Y estamos aquí de nuevo, en este camino ya recorrido, casi olvidado, cáncer dijeron, luego de pinchazos, cortes, lagrimas, consuelos, esperanza, desesperanza, desnudeces, tu cuerpo expuesto ya no es tuyo, le pertenece a alguien más, es mejor desconectarse. Lo recuperas, es tuyo nuevamente hasta que vuelva a ser necesario desconectarse y huir, dejar que a ese cuerpo le hagan lo necesario.

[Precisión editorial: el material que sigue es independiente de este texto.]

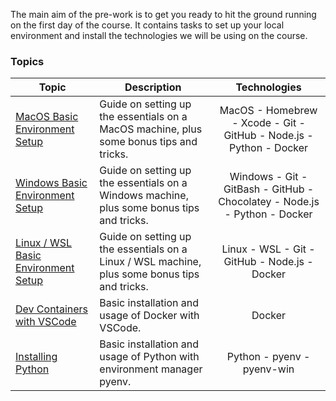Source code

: The main aim of the pre-work is to get you ready to hit the ground running on the first day of the course. It contains tasks to set up your local environment and install the technologies we will be using on the course.

### Topics

| Topic | Description | Technologies |
|-------|-------------|:------------:|
| [MacOS Basic Environment Setup](https://github.com/getfutureproof/fp_guides_wiki/wiki/MacOS-Setup) | Guide on setting up the essentials on a MacOS machine, plus some bonus tips and tricks. | MacOS - Homebrew - Xcode - Git - GitHub - Node.js - Python - Docker |
| [Windows Basic Environment Setup](https://github.com/getfutureproof/fp_guides_wiki/wiki/Windows-Setup) | Guide on setting up the essentials on a Windows machine, plus some bonus tips and tricks. | Windows - Git - GitBash - GitHub - Chocolatey - Node.js - Python - Docker |
| [Linux / WSL Basic Environment Setup](https://github.com/getfutureproof/fp_guides_wiki/wiki/Linux-and-WSL-Setup) | Guide on setting up the essentials on a Linux / WSL machine, plus some bonus tips and tricks. | Linux - WSL - Git - GitHub - Node.js - Docker |
| [Dev Containers with VSCode](https://github.com/getfutureproof/fp_guides_wiki/wiki/Setting-up-Containers-with-VS-Code) | Basic installation and usage of Docker with VSCode. | Docker |
| [Installing Python](https://github.com/getfutureproof/fp_guides_wiki/wiki/Installing-Python) | Basic installation and usage of Python with environment manager pyenv. | Python - pyenv - pyenv-win |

El viaje había sido largo, solo en el camino sintió un leve zarandeo que no llegó a despertarla. Ahora está completamente despierta y mira hacia el lecho, terrible hospedaje, se nota la humedad, la cama es mullida, tiene sábanas blancas, se levanta y mira bajo la cama, es peor de lo que pensaba, la cama está hecha de cemento, un terrible escalofrío le recorre la espalda, todos los recuerdos vienen a su mente, el accidente y la sensación de levedad.